The Naval UCAS as Significant Enhancer of Power Projection

The new UCAS system is an example of the type of new program, which ought to be supported in the period of defense transition in front of the United States. It is currently in a vulnerable funding state. The demonstration program has been funded but in the current environment can a new program such as UCAS survive?

The program brings a number of key enhancements to the table, and these contributions suggest a template for the types of new programs, which should be supported even in a constrained fiscal environment.

First, it extends the strike range of an already funded core capability, namely, the carrier task force. Tactical aircraft have limited range; the UCAS has much greater range and reach. This makes it valuable in and of itself, but extending the reach of the new tactical aviation asset to be deployed to the fleet, namely the F-35, enhances its value. The sensor and communication capabilities of the F-35 are significant, but the reach of the aircraft remains within tactical ranges; the UCAS has forward strategic strike reach as well as ISR and communications reach-back to the tactical assets. The UCAS can spearhead the entire sensor and strike grid put up by the carrier task force.

Second, the UCAS will be the first unmanned system developed in the wake of the deployment of the new F-35. The F-35 as a “flying combat system” should be a generator of change in the unmanned fleet. The development and then deployment of the UCAS will be integrally interconnected with the F-35, and as such can take advantage of commonality in sensors and communications with the new manned aircraft. Shaping a common concept of operations between the F-35 and the UCAS can provide an important stimulus for change for the US Air Force as well.

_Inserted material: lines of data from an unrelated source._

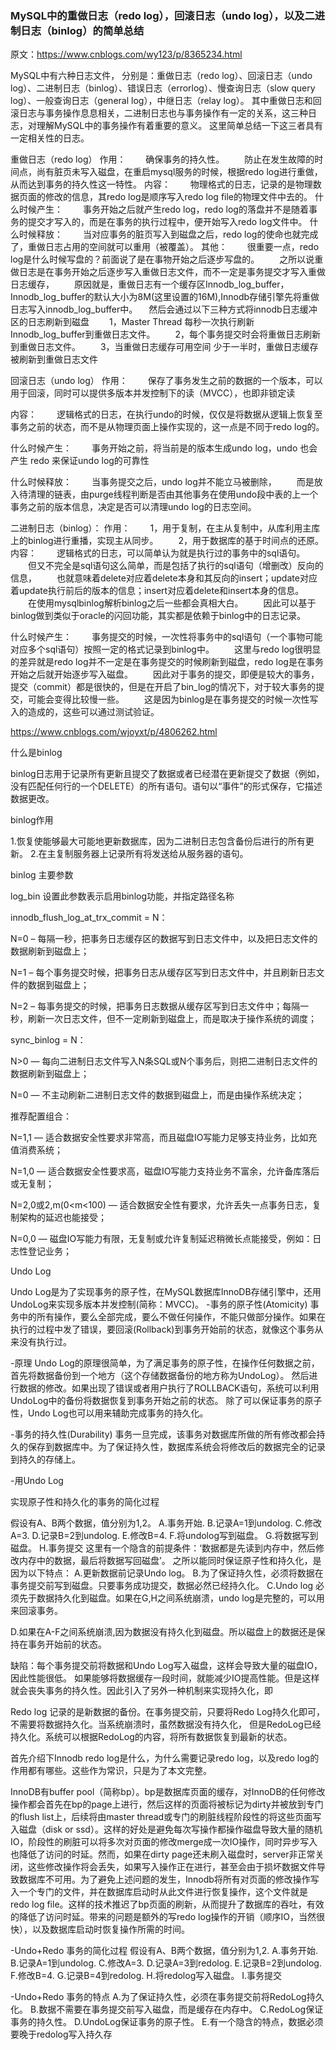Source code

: ### MySQL中的重做日志（redo log），回滚日志（undo log），以及二进制日志（binlog）的简单总结
原文：https://www.cnblogs.com/wy123/p/8365234.html

MySQL中有六种日志文件，
分别是：重做日志（redo log）、回滚日志（undo log）、二进制日志（binlog）、错误日志（errorlog）、慢查询日志（slow query log）、一般查询日志（general log），中继日志（relay log）。
其中重做日志和回滚日志与事务操作息息相关，二进制日志也与事务操作有一定的关系，这三种日志，对理解MySQL中的事务操作有着重要的意义。
这里简单总结一下这三者具有一定相关性的日志。
 
重做日志（redo log）
作用：
　　确保事务的持久性。
　　防止在发生故障的时间点，尚有脏页未写入磁盘，在重启mysql服务的时候，根据redo log进行重做，从而达到事务的持久性这一特性。
内容：
　　物理格式的日志，记录的是物理数据页面的修改的信息，其redo log是顺序写入redo log file的物理文件中去的。
什么时候产生：
　　事务开始之后就产生redo log，redo log的落盘并不是随着事务的提交才写入的，而是在事务的执行过程中，便开始写入redo log文件中。
什么时候释放：
　　当对应事务的脏页写入到磁盘之后，redo log的使命也就完成了，重做日志占用的空间就可以重用（被覆盖）。
其他：
　　很重要一点，redo log是什么时候写盘的？前面说了是在事物开始之后逐步写盘的。
　　之所以说重做日志是在事务开始之后逐步写入重做日志文件，而不一定是事务提交才写入重做日志缓存，
　　原因就是，重做日志有一个缓存区Innodb_log_buffer，Innodb_log_buffer的默认大小为8M(这里设置的16M),Innodb存储引擎先将重做日志写入innodb_log_buffer中。
　然后会通过以下三种方式将innodb日志缓冲区的日志刷新到磁盘
　　1，Master Thread 每秒一次执行刷新Innodb_log_buffer到重做日志文件。
　　2，每个事务提交时会将重做日志刷新到重做日志文件。
　　3，当重做日志缓存可用空间 少于一半时，重做日志缓存被刷新到重做日志文件

回滚日志（undo log）
作用：
　　保存了事务发生之前的数据的一个版本，可以用于回滚，同时可以提供多版本并发控制下的读（MVCC），也即非锁定读

内容：
　　逻辑格式的日志，在执行undo的时候，仅仅是将数据从逻辑上恢复至事务之前的状态，而不是从物理页面上操作实现的，这一点是不同于redo log的。

什么时候产生：
　　事务开始之前，将当前是的版本生成undo log，undo 也会产生 redo 来保证undo log的可靠性

什么时候释放：
　　当事务提交之后，undo log并不能立马被删除，
　　而是放入待清理的链表，由purge线程判断是否由其他事务在使用undo段中表的上一个事务之前的版本信息，决定是否可以清理undo log的日志空间。

二进制日志（binlog）：
作用：
　　1，用于复制，在主从复制中，从库利用主库上的binlog进行重播，实现主从同步。
　　2，用于数据库的基于时间点的还原。
内容：
　　逻辑格式的日志，可以简单认为就是执行过的事务中的sql语句。
　　但又不完全是sql语句这么简单，而是包括了执行的sql语句（增删改）反向的信息，
　　也就意味着delete对应着delete本身和其反向的insert；update对应着update执行前后的版本的信息；insert对应着delete和insert本身的信息。
　　在使用mysqlbinlog解析binlog之后一些都会真相大白。
　　因此可以基于binlog做到类似于oracle的闪回功能，其实都是依赖于binlog中的日志记录。

什么时候产生：
　　事务提交的时候，一次性将事务中的sql语句（一个事物可能对应多个sql语句）按照一定的格式记录到binlog中。
　　这里与redo log很明显的差异就是redo log并不一定是在事务提交的时候刷新到磁盘，redo log是在事务开始之后就开始逐步写入磁盘。
　　因此对于事务的提交，即便是较大的事务，提交（commit）都是很快的，但是在开启了bin_log的情况下，对于较大事务的提交，可能会变得比较慢一些。
　　这是因为binlog是在事务提交的时候一次性写入的造成的，这些可以通过测试验证。



https://www.cnblogs.com/wjoyxt/p/4806262.html

什么是binlog

binlog日志用于记录所有更新且提交了数据或者已经潜在更新提交了数据（例如，没有匹配任何行的一个DELETE）的所有语句。语句以“事件”的形式保存，它描述数据更改。

binlog作用

1.恢复使能够最大可能地更新数据库，因为二进制日志包含备份后进行的所有更新。
2.在主复制服务器上记录所有将发送给从服务器的语句。 

binlog 主要参数

log_bin
设置此参数表示启用binlog功能，并指定路径名称

innodb_flush_log_at_trx_commit = N：

N=0  – 每隔一秒，把事务日志缓存区的数据写到日志文件中，以及把日志文件的数据刷新到磁盘上；

N=1  – 每个事务提交时候，把事务日志从缓存区写到日志文件中，并且刷新日志文件的数据到磁盘上；

N=2  – 每事务提交的时候，把事务日志数据从缓存区写到日志文件中；每隔一秒，刷新一次日志文件，但不一定刷新到磁盘上，而是取决于操作系统的调度；

sync_binlog =  N：

N>0  — 每向二进制日志文件写入N条SQL或N个事务后，则把二进制日志文件的数据刷新到磁盘上；

N=0  — 不主动刷新二进制日志文件的数据到磁盘上，而是由操作系统决定；

推荐配置组合：

N=1,1  — 适合数据安全性要求非常高，而且磁盘IO写能力足够支持业务，比如充值消费系统；

N=1,0  — 适合数据安全性要求高，磁盘IO写能力支持业务不富余，允许备库落后或无复制；

N=2,0或2,m(0<m<100)  — 适合数据安全性有要求，允许丢失一点事务日志，复制架构的延迟也能接受；

N=0,0  — 磁盘IO写能力有限，无复制或允许复制延迟稍微长点能接受，例如：日志性登记业务；



Undo Log

Undo Log是为了实现事务的原子性，在MySQL数据库InnoDB存储引擎中，还用UndoLog来实现多版本并发控制(简称：MVCC)。
-事务的原子性(Atomicity)
事务中的所有操作，要么全部完成，要么不做任何操作，不能只做部分操作。如果在执行的过程中发了错误，要回滚(Rollback)到事务开始前的状态，就像这个事务从来没有执行过。

-原理
Undo Log的原理很简单，为了满足事务的原子性，在操作任何数据之前，首先将数据备份到一个地方（这个存储数据备份的地方称为UndoLog）。
然后进行数据的修改。如果出现了错误或者用户执行了ROLLBACK语句，系统可以利用UndoLog中的备份将数据恢复到事务开始之前的状态。
除了可以保证事务的原子性，Undo Log也可以用来辅助完成事务的持久化。

-事务的持久性(Durability)
事务一旦完成，该事务对数据库所做的所有修改都会持久的保存到数据库中。为了保证持久性，数据库系统会将修改后的数据完全的记录到持久的存储上。

-用Undo Log

实现原子性和持久化的事务的简化过程

假设有A、B两个数据，值分别为1,2。
A.事务开始.
B.记录A=1到undolog.
C.修改A=3.
D.记录B=2到undolog.
E.修改B=4.
F.将undolog写到磁盘。
G.将数据写到磁盘。
H.事务提交
这里有一个隐含的前提条件：‘数据都是先读到内存中，然后修改内存中的数据，最后将数据写回磁盘’。
之所以能同时保证原子性和持久化，是因为以下特点：
A.更新数据前记录Undo log。
B.为了保证持久性，必须将数据在事务提交前写到磁盘。只要事务成功提交，数据必然已经持久化。
C.Undo log
必须先于数据持久化到磁盘。如果在G,H之间系统崩溃，undo log是完整的，可以用来回滚事务。

D.如果在A-F之间系统崩溃,因为数据没有持久化到磁盘。所以磁盘上的数据还是保持在事务开始前的状态。

缺陷：每个事务提交前将数据和Undo Log写入磁盘，这样会导致大量的磁盘IO，因此性能很低。
如果能够将数据缓存一段时间，就能减少IO提高性能。但是这样就会丧失事务的持久性。因此引入了另外一种机制来实现持久化，即

Redo log
记录的是新数据的备份。在事务提交前，只要将Redo Log持久化即可，不需要将数据持久化。当系统崩溃时，虽然数据没有持久化，
但是RedoLog已经持久化。系统可以根据RedoLog的内容，将所有数据恢复到最新的状态。

 

首先介绍下Innodb redo log是什么，为什么需要记录redo log，以及redo log的作用都有哪些。这些作为常识，只是为了本文完整。
 
InnoDB有buffer pool（简称bp）。bp是数据库页面的缓存，对InnoDB的任何修改操作都会首先在bp的page上进行，然后这样的页面将被标记为dirty并被放到专门的flush list上，后续将由master thread或专门的刷脏线程阶段性的将这些页面写入磁盘（disk or ssd）。这样的好处是避免每次写操作都操作磁盘导致大量的随机IO，阶段性的刷脏可以将多次对页面的修改merge成一次IO操作，同时异步写入也降低了访问的时延。然而，如果在dirty page还未刷入磁盘时，server非正常关闭，这些修改操作将会丢失，如果写入操作正在进行，甚至会由于损坏数据文件导致数据库不可用。为了避免上述问题的发生，Innodb将所有对页面的修改操作写入一个专门的文件，并在数据库启动时从此文件进行恢复操作，这个文件就是redo log file。这样的技术推迟了bp页面的刷新，从而提升了数据库的吞吐，有效的降低了访问时延。带来的问题是额外的写redo log操作的开销（顺序IO，当然很快），以及数据库启动时恢复操作所需的时间。

-Undo+Redo
事务的简化过程
假设有A、B两个数据，值分别为1,2.
A.事务开始.
B.记录A=1到undolog.
C.修改A=3.
D.记录A=3到redolog.
E.记录B=2到undolog.
F.修改B=4.
G.记录B=4到redolog.
H.将redolog写入磁盘。
I.事务提交

-Undo+Redo
事务的特点
A.为了保证持久性，必须在事务提交前将RedoLog持久化。
B.数据不需要在事务提交前写入磁盘，而是缓存在内存中。
C.RedoLog保证事务的持久性。
D.UndoLog保证事务的原子性。
E.有一个隐含的特点，数据必须要晚于redolog写入持久存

Third, it is highly likely that the US Air Force new bomber program will be shifted to the right in funding priorities. This provides a significant opportunity for the US Air Force to learn from the US Navy’s experience in deploying the UCAS with the F-35 to shape a possible unmanned successor for the manned bomber. A template could be shaped by the Navy, which could provide important lessons learned in shaping the US Air Force’s strategy to work the future of its unmanned programs with manned aircraft.

Fourth, the company building the UCAS demonstrator, Northrop Grumman, can draw on significant lessons learned in their other unmanned programs, such as Global Hawk, and on their core contributions in sensors and communications to the F-35 to provide a realistic development to production program for the new UCAS aircraft.

In other words, the program evidences a number of key qualities, which makes it worthy of finding even in a stringent environment. It leverages significant capabilities already paid for and deployed. It leverages new capabilities coming into the fleet. It provides a way to enhance synergy between both power projection forces. It provides a learning curve, which the US Air Force can use in shaping its future development and acquisition approach.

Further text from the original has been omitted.